Netflix tried to get ahead of some bad news this week by hyping a gaming announcement, part of the company’s strategy to pep up investors worried about the streaming giant’s future.

Why it matters: Netflix reported its first-ever quarterly loss of subscribers yesterday, triggering a full season’s worth of takes to binge-read.


  • Execs are floating offering cheaper ad-supported tiers and cracking down on password sharing.
  • They’re also talking a lot about games.

The details: Netflix announced a mobile game and animated series based on the card game Exploding Kittens on Monday, which offers “an early glimmer” of its gaming strategy, company COO Gregory Peters told investors yesterday.

  • The mobile game is set to launch via Netflix’s phone app next month, with the animated series to follow next year.
  • Future versions of the game will have elements from the series, and “all art and design will be inspired by the show,” a Netflix rep told Axios.
  • That kind of “interplay,” as Peters put it yesterday, is “an initial step on a long road map” for linking its show and movie content to its games.

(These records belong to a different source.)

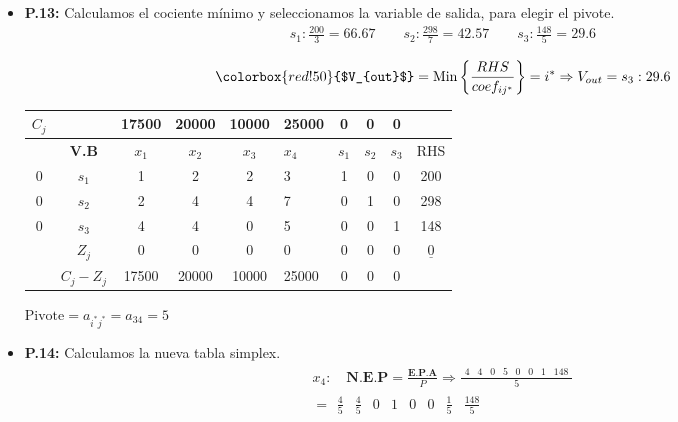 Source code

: \documentclass{templateNote}
\begin{document}
\begin{itemize}
    \item \textbf{P.13:} Calculamos el cociente mínimo y seleccionamos la variable de salida, para elegir el pivote.
    \begin{align*}
        s_1: \frac{200}{3} = 66.67 \qquad s_2: \frac{298}{7} = 42.57 \qquad s_3: \frac{148}{5} = 29.6 \\
    \end{align*}
    \begin{equation*}
        \colorbox{red!50}{$V_{out}$} = \text{Min} \left\{ \frac{RHS}{coef_{ij^*}} \right\} = i^* \Rightarrow V_{out} = s_3 : 29.6
    \end{equation*}
    \begin{center}
        \begin{tabular}{|c|c|c|c|c|g|c|c|c|c|}
            \hline
            $C_j$ & & 17500 & 20000 & 10000 & 25000 & 0 & 0 & 0 & \\ \hline
            & \textbf{V.B} & $x_1$ & $x_2$ & $x_3$ & $x_4$ & $s_1$ & $s_2$ & $s_3$ & RHS \\  & $s_1$ & 1 & 2 & 2 & 3 & 1 & 0 & 0 & 200 \\
            0 & $s_2$ & 2 & 4 & 4 & 7 & 0 & 1 & 0 & 298 \\
            0 & $s_3$ & 4 & 4 & 0 & 5 & 0 & 0 & 1 & 148 \\ \hline
            & $Z_j$ & 0 & 0 & 0 & 0 & 0 & 0 & 0 & $\underline{0}$ \\ \hline
            & $C_j - Z_j$ & 17500 & 20000 & 10000 & 25000 & 0 & 0 & 0 & \\ \hline
        \end{tabular}
    \end{center}
    \begin{center}
        $\text{Pivote} = a_{i^*j^*} = a_{34} = 5$
    \end{center}

    \item \textbf{P.14:} Calculamos la nueva tabla simplex.
    \begin{align*}
        x_4: \quad \textbf{N.E.P} = \frac{\textbf{E.P.A}}{P} \Rightarrow \frac{\begin{array}{cccccccc} 4 & 4 & 0 & 5 & 0 & 0 & 1 & 148\end{array}}{5} \\
        = \begin{array}{cccccccc} \frac{4}{5} & \frac{4}{5} & 0 & 1 & 0 & 0 & \frac{1}{5} & \frac{148}{5}\end{array}
    \end{align*}


\end{itemize}
\end{document}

Netflix currently offers 17 games, with four more announced for May.

  • Gaming is not yet based on the splashy originals model, as Netflix initially builds its mobile gaming library with titles that mostly have or will appear on other platforms too.
  • The May offerings include a new release of casual dragon-hatching game Dragon Up and a port of the more complex Moonlighter, a 2018 indie game about owning a magical weapons shop by day and going on monster-slaying adventures at night.
  • The company has acquired three game studios since September, setting up potential for homegrown exclusives. (Yesterday, Co-CEO Reed Hastings called them “small acquisitions to build up the know-how and the creative chops to be able to make some really great games.”)

Between the lines: Netflix’s gaming plans currently look like a subscriber retention effort and marketing play rather than a plunge into direct competition with gaming’s biggest companies.

  • Netflix’s initial moves are focused on giving people more to do with their Netflix app.

Be smart: Gaming is a notoriously hard business to make money in, but Netflix sees gold there.

  • “We think that we can build a big revenue and profit stream by adding games,” co-CEO Theodore Sarandos told investors.
  • It’s a more viable move at the moment, he added, than adding live sports.